Windows Vista introduced a new boot loader, BOOTMGR, with a new format for boot menu options. All versions of Windows released since Windows Vista contain their boot menu options in the BCD file - irrespective of whether the system has UEFI or BIOS firmware. If you want to manually add or edit boot menu options, or check existing entries, then you can utilise the BCDEdit.exe tool.

These notes are based upon diddy's BCDEdit Notes and have been adapted with the kind permission of the original author. Whilst they are not intended to be a definitive guide to BCD stores or using the bcdedit tool, a comprehensive list of commands for several versions of BCDEdit have been included as a reference.

There are numerous commands listed in these notes however the vast majority of them are not required in everyday usage. The examples included here cover a range of boot scenarios and the more common commands for managing objects/entries.

These notes are heavily biased towards systems with BIOS firmware, however much of the information is still relevant to UEFI systems as...

"...BCD abstracts the underlying firmware and provides a common programming interface that can be used to manipulate the boot environment for all systems running Windows Vista or later versions of Windows. ..."

BCDEdit Reference (White Paper - dated January 31, 2008)


Throughout the notes any text with a      highlight (e.g. bcdedit /createstore C:\boot\BCD) is a command - usually to be entered at a command prompt.

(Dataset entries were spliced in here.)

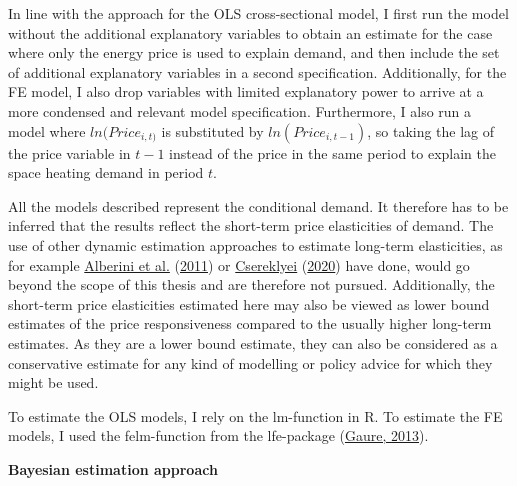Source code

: \documentclass[12pt,twoside]{reedthesis}
\begin{document}
In line with the approach for the OLS cross-sectional model, I first run the model without the additional explanatory variables to obtain an estimate for the case where only the energy price is used to explain demand, and then include the set of additional explanatory variables in a second specification. Additionally, for the FE model, I also drop variables with limited explanatory power to arrive at a more condensed and relevant model specification. Furthermore, I also run a model where \(ln(Price_{i,t)}\) is substituted by \(ln(Price_{i,t-1})\), so taking the lag of the price variable in \(t-1\) instead of the price in the same period to explain the space heating demand in period \(t\).

All the models described represent the conditional demand. It therefore has to be inferred that the results reflect the short-term price elasticities of demand. The use of other dynamic estimation approaches to estimate long-term elasticities, as for example \protect\hyperlink{ref-alberini_etal11}{Alberini et al.} (\protect\hyperlink{ref-alberini_etal11}{2011}) or \protect\hyperlink{ref-csereklyei20}{Csereklyei} (\protect\hyperlink{ref-csereklyei20}{2020}) have done, would go beyond the scope of this thesis and are therefore not pursued. Additionally, the short-term price elasticities estimated here may also be viewed as lower bound estimates of the price responsiveness compared to the usually higher long-term estimates. As they are a lower bound estimate, they can also be considered as a conservative estimate for any kind of modelling or policy advice for which they might be used.

To estimate the OLS models, I rely on the lm-function in R. To estimate the FE models, I used the felm-function from the lfe-package (\protect\hyperlink{ref-gaure2013lfe}{Gaure, 2013}).

\textbf{Bayesian estimation approach}
\end{document}
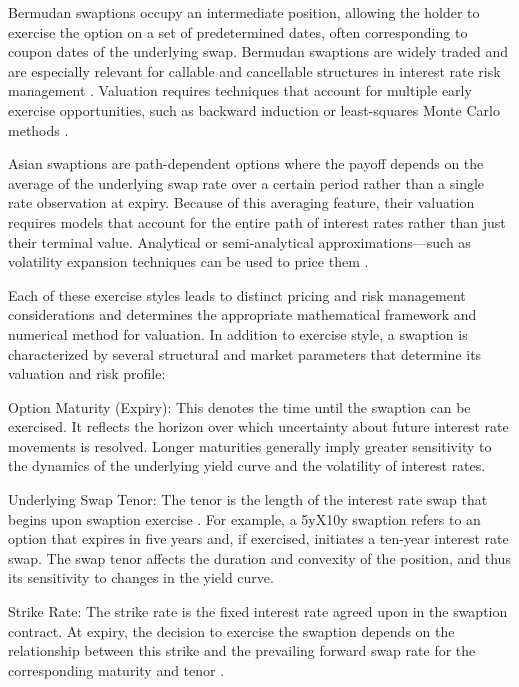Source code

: Bermudan swaptions occupy an intermediate position, allowing the holder to exercise the option on a set of predetermined dates, often corresponding to coupon dates of the underlying swap. Bermudan swaptions are widely traded \parencite{karlsson2016exercisepolicies} and are especially relevant for callable and cancellable structures in interest rate risk management \parencite[p.~22]{rebonato2004interest}. Valuation requires techniques that account for multiple early exercise opportunities, such as backward induction \parencite{karlsson2016exercisepolicies} or least-squares Monte Carlo methods \parencite{longstaff2001valuingamericanoptions}.

Asian swaptions are path-dependent options where the payoff depends on the average of the underlying swap rate over a certain period rather than a single rate observation at expiry. Because of this averaging feature, their valuation requires models that account for the entire path of interest rates rather than just their terminal value. Analytical or semi-analytical approximations—such as volatility expansion techniques can be used to price them \parencite{baaquie2010asianswaptions}.

Each of these exercise styles leads to distinct pricing and risk management considerations and determines the appropriate mathematical framework and numerical method for valuation. In addition to exercise style, a swaption is characterized by several structural and market parameters that determine its valuation and risk profile:

Option Maturity (Expiry): This denotes the time until the swaption can be exercised. It reflects the horizon over which uncertainty about future interest rate movements is resolved. Longer maturities generally imply greater sensitivity to the dynamics of the underlying yield curve and the volatility of interest rates.

Underlying Swap Tenor: The tenor is the length of the interest rate swap that begins upon swaption exercise \parencite[p.~19]{brigo2006interest}. For example, a 5yX10y swaption refers to an option that expires in five years and, if exercised, initiates a ten-year interest rate swap. The swap tenor affects the duration and convexity of the position, and thus its sensitivity to changes in the yield curve.

Strike Rate: The strike rate is the fixed interest rate agreed upon in the swaption contract. At expiry, the decision to exercise the swaption depends on the relationship between this strike and the prevailing forward swap rate for the corresponding maturity and tenor \parencite[p.~239]{brigo2006interest}.

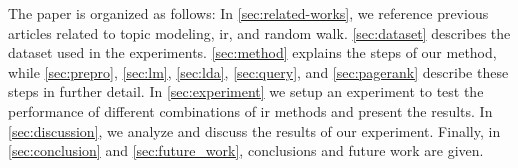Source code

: The paper is organized as follows:
In \autoref{sec:related-works}, we reference previous articles related to topic modeling, \gls{ir}, and random walk.
\autoref{sec:dataset} describes the dataset used in the experiments.
\autoref{sec:method} explains the steps of our method, while \autoref{sec:prepro}, \autoref{sec:lm}, \autoref{sec:lda}, \autoref{sec:query}, and \autoref{sec:pagerank} describe these steps in further detail.
In \autoref{sec:experiment} we setup an experiment to test the performance of different combinations of \gls{ir} methods and present the results.
In \autoref{sec:discussion}, we analyze and discuss the results of our experiment.
Finally, in \autoref{sec:conclusion} and \autoref{sec:future_work}, conclusions and future work are given.
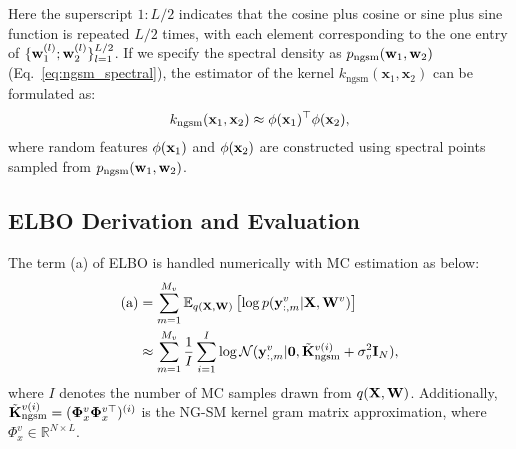 Here the superscript $1:L/2$ indicates that the cosine plus cosine or sine plus sine function is repeated $L/2$ times, with each element corresponding to the one entry of \( \{{\mathbf w}^{(l)}_1; {\mathbf w}^{(l)}_2 \}_{l=1}^{L/2} \). If we specify the spectral density as \(p_{\text{ngsm}}({\mathbf w}_1, {\mathbf w}_2)\) (Eq.~\eqref{eq:ngsm_spectral}), the estimator of the kernel \(k_{\text{ngsm}}(\mathbf{x}_1, \mathbf{x}_2)\) can be formulated as:
\begin{equation}
k_{\text{ngsm}}({\mathbf x}_1, {\mathbf x}_2) \approx \phi({\mathbf x}_1)^\top \phi({\mathbf x}_2),    
\end{equation}
where random features $\phi({\mathbf x}_1)$ and $\phi({\mathbf x}_2)$ are constructed using spectral points sampled from \(p_{\text{ngsm}}({\mathbf w}_1, {\mathbf w}_2)\). 

\subsection{ELBO Derivation and Evaluation}
\label{app:ELBO_deriviations}

The term (a) of \MakeUppercase{elbo} is handled numerically with \MakeUppercase{mc} estimation as below:
\begin{subequations} \label{eq:evaluation_term_1}
\begin{align}
   \text{(a)} & =\sum_{m=1}^{M_v} \mathbb{E}_{q({\mathbf X},{\mathbf W})} \left[ \log p({\mathbf y}_{:,m}^v \vert {\mathbf X}, {\mathbf W}^v) \right] \\
    & \approx \sum_{m=1}^{M_v}   \frac{1}{{I}}\sum_{i=1}^{I} \log \mathcal{N}({\mathbf y}_{:,m}^v \vert \boldsymbol{0}, \tilde{{{\mathbf K}}}_{\mathrm{ngsm}}^{v(i)} + \sigma_v^2 \mathbf{I}_N),
\end{align}
\end{subequations}
where ${I}$ denotes the number of \MakeUppercase{mc} samples drawn from $q({\mathbf X},{\mathbf W})$. Additionally, $\tilde{{{\mathbf K}}}_{\mathrm{ngsm}}^{v(i)} = (\boldsymbol \Phi_{x}^{v} \boldsymbol \Phi_{x}^{v \top})^{(i)}$ is the NG-SM kernel gram matrix approximation, where $\Phi_{x}^{v} \in \mathbb{R}^{N \times L}$.


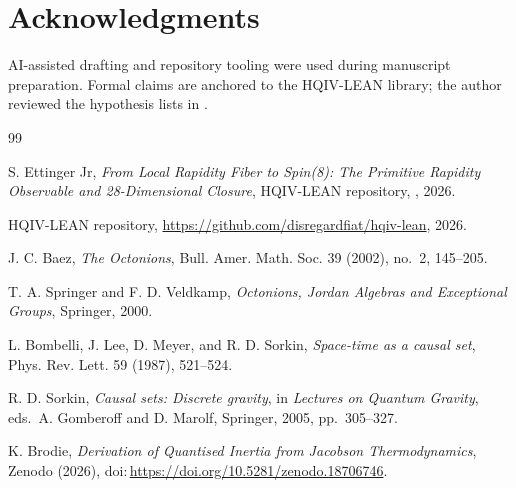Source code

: \documentclass[11pt]{amsart}
\begin{document}
\section*{Acknowledgments}
AI-assisted drafting and repository tooling were used during manuscript preparation. Formal claims are anchored to the HQIV-LEAN library; the author reviewed the hypothesis lists in .

\begin{thebibliography}{99}

S. Ettinger Jr, \emph{From Local Rapidity Fiber to Spin(8): The Primitive Rapidity Observable and 28-Dimensional Closure}, HQIV-LEAN repository, , 2026.

HQIV-LEAN repository, \url{https://github.com/disregardfiat/hqiv-lean}, 2026.

J. C. Baez, \emph{The Octonions}, Bull. Amer. Math. Soc. 39 (2002), no.~2, 145--205.

T. A. Springer and F. D. Veldkamp, \emph{Octonions, Jordan Algebras and Exceptional Groups}, Springer, 2000.

L. Bombelli, J. Lee, D. Meyer, and R. D. Sorkin, \emph{Space-time as a causal set}, Phys. Rev. Lett. 59 (1987), 521--524.

R. D. Sorkin, \emph{Causal sets: Discrete gravity}, in \emph{Lectures on Quantum Gravity}, eds.\ A. Gomberoff and D. Marolf, Springer, 2005, pp.~305--327.

K. Brodie, \emph{Derivation of Quantised Inertia from Jacobson Thermodynamics}, Zenodo (2026), doi:\,\url{https://doi.org/10.5281/zenodo.18706746}.

\end{thebibliography}
\end{document}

Any text with a      highlight (e.g. The command completed successfully.) indicates output from running a command.

Any text within [ ] brackets is a keyboard input - e.g. [Enter] = press "Enter" key.

There are a number of textboxes containing text to be added to files - this may have become wrapped and should not be manually copied. Copy the text by highlighting it and holding [ctrl]+[c], then open a text editor (e.g. Notepad) and hold [ctrl]+[v] to paste the copied text. Make sure when saving the file that the correct file extension is used - e.g. File > Save As... and enter "My_file.cmd" in the File name: box (with quotes).